Arthur Lowdell

Personal information
- Full name: Arthur Edward Lowdell
- Date of birth: 7 November 1897
- Place of birth: Edmonton, England
- Date of death: 1979 (aged 81–82)
- Height: 5 ft 7+1⁄2 in (1.71 m)
- Position(s): Right half

Senior career*
- Years: Team / Apps / (Gls)
- Ton Pentre / ? / (?)
- 1921–1926: Sheffield Wednesday / 108 / (6)
- 1927–1929: Tottenham Hotspur / 90 / (0)

= Arthur Lowdell =

English footballer

Arthur Edward Lowdell (7 November 1897 – 1979) was an English footballer who played for Ton Pentre, Sheffield Wednesday and Tottenham Hotspur.

== Football career ==
Lowdell began his career at Welsh non League club Ton Pentre.
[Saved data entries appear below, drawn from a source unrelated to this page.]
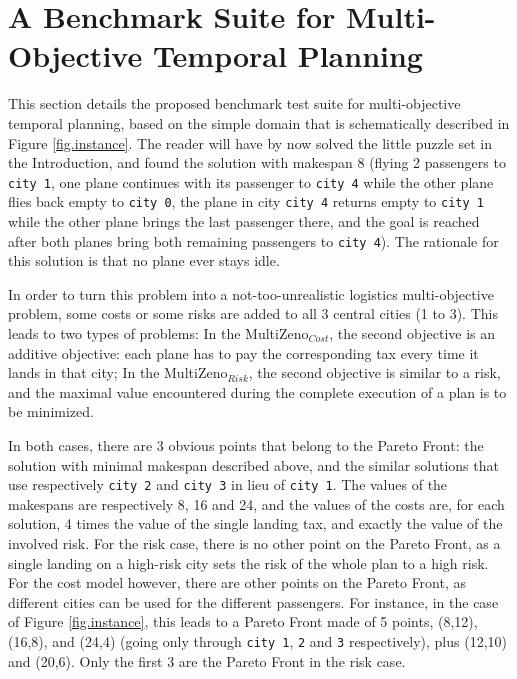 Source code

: \documentclass{llncs}
\def\MULTIZENO{{\sc MultiZeno}}
\begin{document}
\section{A Benchmark Suite for Multi-Objective Temporal Planning}
\label{benchmark}

This section details the proposed benchmark test suite for multi-objective temporal planning, based on  the simple domain that is schematically described in Figure \ref{fig.instance}. The reader will have by now solved the little puzzle set in the Introduction, and found the solution with makespan 8 (flying 2 passengers to {\tt city 1}, one plane continues with its passenger to {\tt city 4} while the other plane flies back empty to {\tt city 0}, the plane in city {\tt city 4} returns empty to {\tt city 1} while the other plane brings the last passenger there, and the goal is reached after both planes bring both remaining passengers to {\tt city 4}). The rationale for this solution is that no plane ever stays idle.

In order to turn this problem into a not-too-unrealistic logistics multi-objective problem, some costs or some risks are added to all 3 central cities (1 to 3). This leads to two types of problems: In the \MULTIZENO$_{Cost}$, the second objective is an additive objective: each plane has to pay the corresponding tax every time it lands in that city; In the \MULTIZENO$_{Risk}$, the second objective is similar to a risk, and the maximal value encountered during the complete execution of a plan is to be minimized. 

In both cases, there are 3 obvious points that belong to the Pareto Front: the solution with minimal makespan described above, and the similar solutions that use respectively {\tt city 2} and {\tt city 3} in lieu of {\tt city 1}. The values of the makespans are respectively 8, 16 and 24, and the values of the costs are, for each solution, 4 times the value of the single landing tax, and exactly the value of the involved risk. For the risk case, there is no other point on the Pareto Front, as a single landing on a high-risk city sets the risk of the whole plan to a high risk. For the cost model however, there are other points on the Pareto Front, as different cities can be used for the different passengers. For instance, in the case of Figure \ref{fig.instance}, this leads to a Pareto Front made of 5 points, (8,12), (16,8), and (24,4) (going only through {\tt city 1}, {\tt 2} and {\tt 3} respectively), plus (12,10) and (20,6). Only the first 3 are the Pareto Front in the risk case.
\end{document}
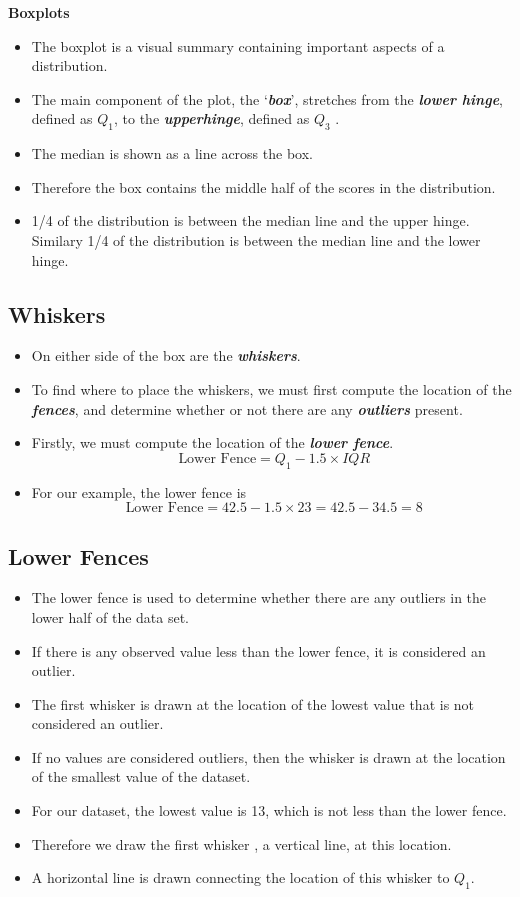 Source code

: \documentclass[a4paper,12pt]{article}
\begin{document}
{\textbf{Boxplots}
\begin{itemize}
\item The boxplot is a visual summary containing important aspects of a distribution. \item The main component of the plot, the `\textbf{\emph{box}}', stretches from the \textbf{\emph{lower hinge}}, defined as $Q_1$, to the \textbf{\emph{upperhinge}}, defined as $Q_3$ .
\item The median is shown as a line across the box.
\item Therefore the box contains the middle half of the scores in the distribution.
\item  1/4 of the distribution is between the median line and the upper hinge. Similary 1/4 of the distribution is between the median line and the lower hinge.
\end{itemize}

\subsection*{Whiskers}
\begin{itemize}
\item On either side of the box are the \textbf{\emph{whiskers}}.
\item To find where to place the whiskers, we must first compute the location of the \textbf{\emph{fences}}, and determine whether or not there are any \textbf{\emph{outliers}} present.
\item Firstly, we must compute the location of the \textbf{\emph{lower fence}}.
\[ \mbox{ Lower Fence}  = Q_1 - 1.5 \times IQR \]
\item For our example, the lower fence is
\[ \mbox{ Lower Fence}  = 42.5 - 1.5 \times 23  = 42.5 - 34.5 = 8 \]

\end{itemize}

\subsection*{Lower Fences}
\begin{itemize}
\item The lower fence is used to determine whether there are any outliers in the lower half of the data set.
\item If there is any observed value less than the lower fence, it is considered an outlier.
\item The first whisker is drawn at the location of the lowest value that is not considered an outlier.
\item If no values are considered outliers, then the whisker is drawn at the location of the smallest value of the dataset.
\item For our dataset, the lowest value is 13, which is not less than the lower fence.
\item Therefore we draw the first whisker , a vertical line, at this location.
\item A horizontal line is drawn connecting the location of this whisker to $Q_1$.


\end{itemize}}
\end{document}
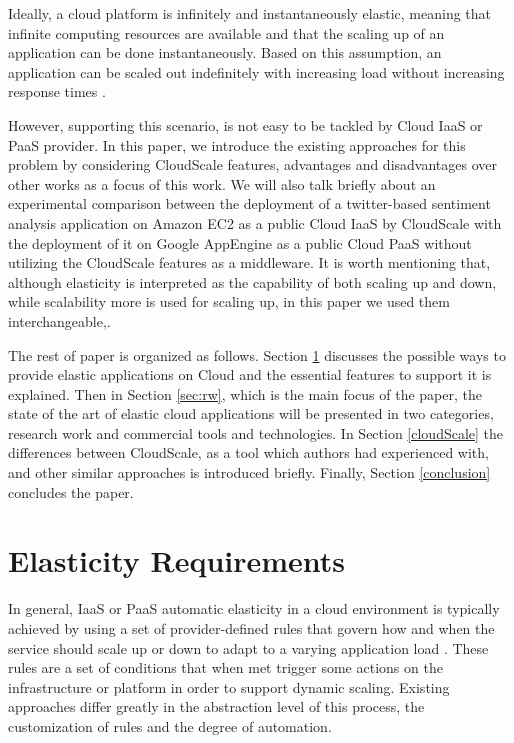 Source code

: \documentclass{sig-alternate}
\begin{document}
Ideally, a cloud platform is infinitely and instantaneously elastic, meaning that infinite computing resources are available and that the scaling up of an application can be done instantaneously. Based on this assumption, an application can be scaled out indefinitely with increasing load without increasing response times \cite{brebner2012your}. 

However, supporting this scenario, is not easy to be tackled by Cloud IaaS or PaaS provider. In this paper, we introduce the existing approaches for this problem by considering CloudScale \cite{leitner2012cloudscale} features, advantages and disadvantages over other works as a focus of this work. We will also talk briefly about an experimental comparison between the deployment of a twitter-based sentiment analysis application on Amazon EC2 as a public Cloud IaaS by CloudScale with the deployment of it on Google AppEngine as a public Cloud PaaS without utilizing the CloudScale features as a middleware. It is worth mentioning that, although elasticity is interpreted as the capability of both scaling up and down, while scalability more is used for scaling up, in this paper we used them interchangeable,.

The rest of paper is organized as follows. Section \ref{elasticity-req} discusses the possible ways to provide elastic applications on Cloud and the essential features to support it is explained. Then in Section \ref{sec:rw}, which is the main focus of the paper, the state of the art of elastic cloud applications will be presented in two categories, research work and commercial tools and technologies. In Section \ref{cloudScale} the differences between CloudScale, as a tool which authors had experienced with, and other similar approaches is introduced briefly. Finally, Section \ref{conclusion} concludes the paper.

\section{Elasticity Requirements} \label{elasticity-req}
In general, IaaS or PaaS automatic elasticity in a cloud environment is typically achieved by using a set of provider-defined rules that govern how and when the service should scale up or down to adapt to a varying application load \cite{vaquero2011dynamically}. These rules are a set of conditions that when met trigger some actions on the infrastructure or platform in order to support dynamic scaling. Existing approaches differ greatly in the abstraction level of this process, the customization of rules and the degree of automation.
\end{document}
In 1921 the right half joined Sheffield Wednesday and went on to make 108 appearances and score six goals. Lowdell joined Tottenham Hotspur in the summer of 1927. He made his debut at White Hart Lane against Birmingham City on 27 August 1927. Lowdell featured in 90 matches in all competitions for the Lilywhites and was made captain of the club in 1928–29.

== After football ==
Lowdell spent the later years of his life living at Canvey Island, Essex.